Regarde-moi et aie pitié de moi, car je suis abandonné et malheureux. Les angoisses de mon coeur augmentent ; tire-moi de ma détresse. (Ps 25.16-17)

Aie pitié de moi, Éternel! Car je suis dans la détresse ; j’ai le visage, l’âme et le corps usés par le chagrin. (Ps 31.9)

Dans leur détresse, ils crièrent à l’Éternel, et il les délivra de leurs angoisses ; Il les fit sortir des ténèbres et de l’ombre de la mort, et il rompit leurs liens. (Ps 107.13-14)

Pourquoi faut-il crier à Dieu? Parce que nous avons cette promesse (Ps 34.6) : « Quand un malheureux crie, l’Éternel entend, et il le sauve de toutes ses détresses. »

 

 

B- Il nous faut cesser de s’écouter et se parler avec la Parole de Dieu

Ce n’est pas seulement à Dieu qu’il faut parler, mais à soi-même. Deux fois le psalmiste se répète (Ps 42.6, 12) : « Pourquoi t’abats-tu, mon âme, et gémis-tu au dedans de moi? Espère en Dieu, car je le louerai encore ; Il est mon salut et mon Dieu. » J’aime beaucoup l’application que le docteur Martyn Lloyd-Jones fait de ce verset :

Nous devons nous parler à nous-mêmes plutôt que de nous écouter nous-mêmes! (…) Avez-vous réalisé que la plus grosse partie de votre malheur dans la vie vient du fait que vous vous écoutez vous-mêmes au lieu de vous parler à vous-mêmes? Prenez ces pensées qui vous viennent au moment où vous vous réveillez le matin. Vous ne les avez pas produites, mais elles commencent à vous parler, elles ramènent les problèmes d’hier, etc. Quelqu’un est en train de parler. Qui vous parle? Votre moi est en train de vous parler. Maintenant, voici comment cet homme [le psalmiste] agit ; au lieu de laisser son moi lui parler, il se parler à lui-même. « Pourquoi t’abats-tu mon âme? » demande-t-il. Son âme le déprimait et le faisait souffrir. Alors il se lève et dit : « Âme, écoute pour un instant, je vais te parler. » (…) L’art de la vie spirituelle est de savoir comment traiter avec soi-même. (2)
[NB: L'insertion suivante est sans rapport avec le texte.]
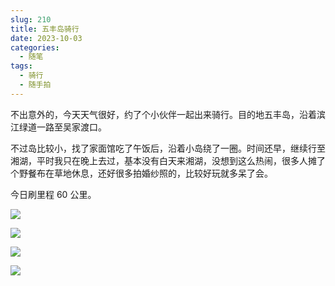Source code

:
 ```yaml
---
slug: 210
title: 五丰岛骑行
date: 2023-10-03
categories: 
  - 随笔
tags:
  - 骑行
  - 随手拍
---
```


不出意外的，今天天气很好，约了个小伙伴一起出来骑行。目的地五丰岛，沿着滨江绿道一路至吴家渡口。

不过岛比较小，找了家面馆吃了午饭后，沿着小岛绕了一圈。时间还早，继续行至湘湖，平时我只在晚上去过，基本没有白天来湘湖，没想到这么热闹，很多人摊了个野餐布在草地休息，还好很多拍婚纱照的，比较好玩就多呆了会。

今日刷里程 60 公里。

![](https://imgurl.zishu.me/images/old/1696331276384.jpg)

![](https://imgurl.zishu.me/images/old/1696331276364.jpg)

![](https://imgurl.zishu.me/images/old/1696331276378.jpg)

![](https://imgurl.zishu.me/images/old/1696331276356.jpg)

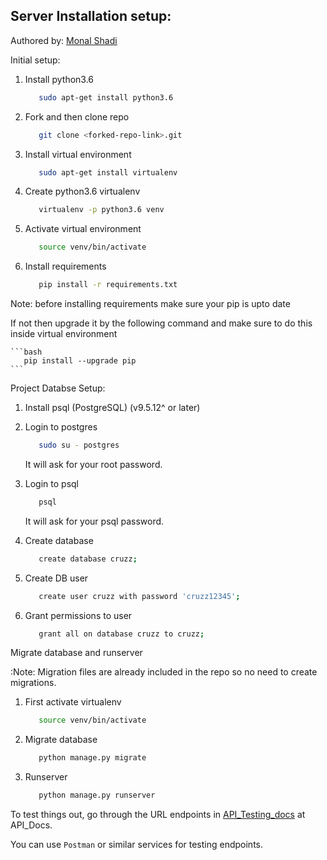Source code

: ## Server Installation setup:

Authored by: [Monal Shadi](https://github.com/Monal5031)

Initial setup:

1. Install python3.6
    ```bash
       sudo apt-get install python3.6
    ```

2. Fork and then clone repo
    ```bash
       git clone <forked-repo-link>.git
    ```

3. Install virtual environment
    ```bash
       sudo apt-get install virtualenv
    ```

4. Create python3.6 virtualenv
    ```bash
       virtualenv -p python3.6 venv
    ```

5. Activate virtual environment
   ```bash
      source venv/bin/activate
   ```

6. Install requirements
    ```bash
       pip install -r requirements.txt 
    ```
    
Note: before installing requirements make sure your pip is upto date

If not then upgrade it by the following command and make sure to do this inside virtual environment

    ```bash
       pip install --upgrade pip
    ```

Project Databse Setup:

1. Install psql (PostgreSQL) (v9.5.12^ or later)

2. Login to postgres
    ```bash
       sudo su - postgres
    ```
    It will ask for your root password.

3. Login to psql
    ```bash
       psql
    ```
    It will ask for your psql password.

4. Create database
    ```bash
       create database cruzz;
    ```

5. Create DB user
    ```bash
       create user cruzz with password 'cruzz12345';
    ```

6. Grant permissions to user
    ```bash
       grant all on database cruzz to cruzz;
    ```


Migrate database and runserver

:Note: Migration files are already included in the repo so no need to create migrations.

1. First activate virtualenv
    ```bash
       source venv/bin/activate
    ```

2. Migrate database
    ```bash
       python manage.py migrate
    ```

3. Runserver
    ```bash
       python manage.py runserver
    ```


To test things out, go through the URL endpoints in [API_Testing_docs](API_Docs.md) at API_Docs.

You can use `Postman` or similar services for testing endpoints.
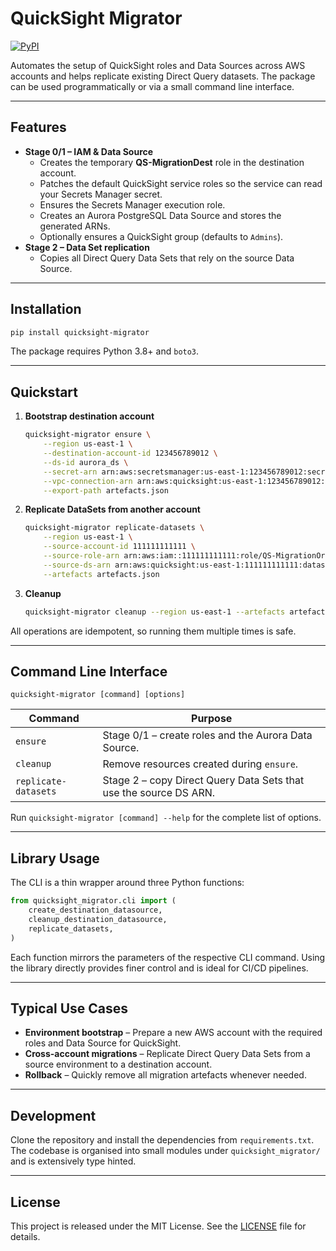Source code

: # QuickSight Migrator

[![PyPI](https://img.shields.io/pypi/v/quicksight-migrator.svg)](https://pypi.org/project/quicksight-migrator/)

Automates the setup of QuickSight roles and Data Sources across AWS accounts and helps replicate existing Direct Query datasets. The package can be used programmatically or via a small command line interface.

---

## Features

* **Stage 0/1 – IAM & Data Source**
  - Creates the temporary **QS-MigrationDest** role in the destination account.
  - Patches the default QuickSight service roles so the service can read your Secrets Manager secret.
  - Ensures the Secrets Manager execution role.
  - Creates an Aurora PostgreSQL Data Source and stores the generated ARNs.
  - Optionally ensures a QuickSight group (defaults to `Admins`).
* **Stage 2 – Data Set replication**
  - Copies all Direct Query Data Sets that rely on the source Data Source.

---

## Installation

```bash
pip install quicksight-migrator
```

The package requires Python 3.8+ and `boto3`.

---

## Quickstart

1. **Bootstrap destination account**

   ```bash
   quicksight-migrator ensure \
       --region us-east-1 \
       --destination-account-id 123456789012 \
       --ds-id aurora_ds \
       --secret-arn arn:aws:secretsmanager:us-east-1:123456789012:secret:MySecret \
       --vpc-connection-arn arn:aws:quicksight:us-east-1:123456789012:vpcConnection/abc123 \
       --export-path artefacts.json
   ```

2. **Replicate DataSets from another account**

   ```bash
   quicksight-migrator replicate-datasets \
       --region us-east-1 \
       --source-account-id 111111111111 \
       --source-role-arn arn:aws:iam::111111111111:role/QS-MigrationOrigin \
       --source-ds-arn arn:aws:quicksight:us-east-1:111111111111:datasource/xyz987 \
       --artefacts artefacts.json
   ```

3. **Cleanup**

   ```bash
   quicksight-migrator cleanup --region us-east-1 --artefacts artefacts.json
   ```

All operations are idempotent, so running them multiple times is safe.

---

## Command Line Interface

```
quicksight-migrator [command] [options]
```

| Command              | Purpose                                                          |
| -------------------- | ---------------------------------------------------------------- |
| `ensure`             | Stage 0/1 – create roles and the Aurora Data Source.             |
| `cleanup`            | Remove resources created during `ensure`.                        |
| `replicate-datasets` | Stage 2 – copy Direct Query Data Sets that use the source DS ARN. |

Run `quicksight-migrator [command] --help` for the complete list of options.

---

## Library Usage

The CLI is a thin wrapper around three Python functions:

```python
from quicksight_migrator.cli import (
    create_destination_datasource,
    cleanup_destination_datasource,
    replicate_datasets,
)
```

Each function mirrors the parameters of the respective CLI command. Using the library directly provides finer control and is ideal for CI/CD pipelines.

---

## Typical Use Cases

* **Environment bootstrap** – Prepare a new AWS account with the required roles and Data Source for QuickSight.
* **Cross-account migrations** – Replicate Direct Query Data Sets from a source environment to a destination account.
* **Rollback** – Quickly remove all migration artefacts whenever needed.

---

## Development

Clone the repository and install the dependencies from `requirements.txt`. The codebase is organised into small modules under `quicksight_migrator/` and is extensively type hinted.

---

## License

This project is released under the MIT License. See the [LICENSE](LICENSE) file for details.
Il faut arrêter d’écouter notre âme, d’écouter ses gémissements et ses plaintes et lui dire : « Maintenant c’est toi qui vas m’écouter! » Puis nous devons lui parler avec la Parole de Dieu, non pas avec nos raisonnements logiques, non pas avec la parole des hommes, mais lui parler avec la Parole de Dieu.

 

 

Pour poursuivre cette réflexion, je vous invite à écouter la dernière édition de l’émission Parole d’Evangile, diffusée sur C-FOI FM (104.1 à Quebec, 102.9 à St Jérôme). J’y recevais Daniel, qui raconte comment il a sombré dans la dépression et l’anxiété et comment il est devenu dépendant des certains médicaments pour arriver à vivre normalement.

Il explique comment, par la grâce de Dieu et au moyen d’une ferme discipline, il est finalement parvenu à retrouver la liberté et à vaincre la dépendance aux médicaments.

 

Écoutez l’émission “Foi, dépression, et médicaments” en cliquant ici

 

 

 

 

 

Notes et références :

(1) Charles H. Spurgeon, Lectures To My Students (Kindle Edition, 2012), p. 152.

(2) D. Martyn Lloyd-Jones, Spiritual Depression, p. 20-21. L’auteur fut docteur du corps avant de devenir docteur de l’âme.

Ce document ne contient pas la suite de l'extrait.